[whatwg] What is the purpose of timeupdate?
Brian Campbell
brian.p.campbell at dartmouth.edu
Fri Nov 6 11:02:31 PST 2009
On Nov 6, 2009, at 6:16 AM, Simon Pieters wrote:
> On Fri, 06 Nov 2009 11:05:03 +0100, Robert O'Callahan <robert at ocallahan.org
> > wrote:
>
>> On Fri, Nov 6, 2009 at 10:44 PM, Philip Jägenstedt
>> <philipj at opera.com>wrote:
>>
>>> We've considered firing it for each frame, but there is one
>>> problem. If
>>> people expect that it fires once per frame they will probably
>>> write scripts
>>> which do frame-based animations by moving things n pixels per
>>> frame or
>>> similar. Some animations are just easier to do this way, so
>>> there's no
>>> reason to think that people won't do it. This will break horribly
>>> if a
>>> browser is ever forced to drop a frame, which is going to happen
>>> on slower
>>> machines. In balance this may or may not be a risk worth taking.
>>>
>>
>> That's possible, but we haven't noticed authors doing that yet.
>
> http://people.mozilla.com/~prouget/demos/round/index.xhtml
Hmm. That's a quick and dirty demo that just does a silly effect on
each frame. It should be dependent on the current time of the video,
as should any animation; for instance, if that demo worked at all on
WebKit, it would go glacially slowly.
Anyone who does animation that depends on their update function being
called at a constant rate is going to be broken; are we trying to
avoid that case? Is there anyone out there who uses setInterval and
increments anything a constant amount each time, rather than basing
progress on how much time has actually elapsed?

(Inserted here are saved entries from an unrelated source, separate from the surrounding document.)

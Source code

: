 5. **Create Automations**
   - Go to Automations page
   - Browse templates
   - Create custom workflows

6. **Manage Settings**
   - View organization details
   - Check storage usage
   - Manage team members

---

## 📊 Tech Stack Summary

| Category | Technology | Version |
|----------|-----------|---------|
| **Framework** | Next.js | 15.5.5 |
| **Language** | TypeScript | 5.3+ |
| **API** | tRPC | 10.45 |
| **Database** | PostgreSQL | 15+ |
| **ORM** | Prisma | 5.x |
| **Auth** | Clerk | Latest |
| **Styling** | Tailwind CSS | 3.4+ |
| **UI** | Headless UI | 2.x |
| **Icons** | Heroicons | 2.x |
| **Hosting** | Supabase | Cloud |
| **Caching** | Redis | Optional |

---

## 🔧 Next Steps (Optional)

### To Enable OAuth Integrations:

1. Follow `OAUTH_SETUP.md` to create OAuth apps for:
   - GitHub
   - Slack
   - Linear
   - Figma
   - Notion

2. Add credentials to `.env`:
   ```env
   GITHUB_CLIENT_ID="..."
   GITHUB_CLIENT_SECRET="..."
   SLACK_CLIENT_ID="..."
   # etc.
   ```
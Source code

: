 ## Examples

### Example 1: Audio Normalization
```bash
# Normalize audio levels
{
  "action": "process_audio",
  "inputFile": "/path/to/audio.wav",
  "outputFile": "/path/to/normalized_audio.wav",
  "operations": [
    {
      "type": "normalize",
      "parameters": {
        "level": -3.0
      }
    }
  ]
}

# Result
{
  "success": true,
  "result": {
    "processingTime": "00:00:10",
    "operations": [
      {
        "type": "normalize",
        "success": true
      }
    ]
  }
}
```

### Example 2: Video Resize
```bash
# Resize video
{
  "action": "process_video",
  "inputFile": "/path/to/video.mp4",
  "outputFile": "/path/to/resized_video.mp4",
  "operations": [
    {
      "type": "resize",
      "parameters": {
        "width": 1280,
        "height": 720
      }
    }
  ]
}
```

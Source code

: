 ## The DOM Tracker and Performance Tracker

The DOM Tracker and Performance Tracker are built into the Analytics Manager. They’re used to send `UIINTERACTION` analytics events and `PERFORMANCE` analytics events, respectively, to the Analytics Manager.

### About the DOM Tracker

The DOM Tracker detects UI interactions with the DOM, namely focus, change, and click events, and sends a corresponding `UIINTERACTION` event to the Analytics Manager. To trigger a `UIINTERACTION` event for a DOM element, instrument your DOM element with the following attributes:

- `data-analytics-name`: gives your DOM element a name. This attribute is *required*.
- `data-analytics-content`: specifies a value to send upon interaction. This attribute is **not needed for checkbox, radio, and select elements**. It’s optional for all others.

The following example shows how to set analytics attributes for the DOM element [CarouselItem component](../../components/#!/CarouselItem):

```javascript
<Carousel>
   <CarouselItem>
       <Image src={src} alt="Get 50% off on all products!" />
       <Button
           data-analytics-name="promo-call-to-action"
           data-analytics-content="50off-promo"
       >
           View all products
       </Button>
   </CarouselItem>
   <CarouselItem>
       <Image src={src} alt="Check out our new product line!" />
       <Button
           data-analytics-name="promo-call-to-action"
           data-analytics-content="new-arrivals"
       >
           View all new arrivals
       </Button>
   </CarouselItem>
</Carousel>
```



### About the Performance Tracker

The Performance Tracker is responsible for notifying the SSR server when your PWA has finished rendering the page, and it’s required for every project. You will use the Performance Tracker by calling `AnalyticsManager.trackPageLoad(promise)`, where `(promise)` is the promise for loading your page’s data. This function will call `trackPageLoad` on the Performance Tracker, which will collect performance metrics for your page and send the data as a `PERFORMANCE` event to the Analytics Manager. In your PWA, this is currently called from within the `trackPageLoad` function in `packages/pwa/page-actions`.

I agree that there is some concern here, but I'm wondering how much
it's worth worrying about. No matter what, there aren't any hard
guarantees about how much time will elapse between timeupdate events
(the thread could block for some reason, the user could scrub the
video, the video could stall or be paused). And no matter what, if
timeupdate events come in at any sort of regular rate (whether it be
the frame rate, or an arbitrary rate like 4 or 30 times per second, or
if they bypass timeupdate entirely and just use setInterval), there
are going to be some people who mistakenly assume that they can just
do a constant increment each time they are called. So, I think those
users will have errors whether or not timeupdate happens once per
frame or at some other interval.
Anyhow, for my purposes, once per frame, or 30 times per second, or
anything like that, are all fairly reasonable. 4 updates per second
means that I'm just going to have to replace it with setInterval, and
am much more likely to forget to disable that setInterval when, say,
the video is paused, leading to extra wasted CPU cycles.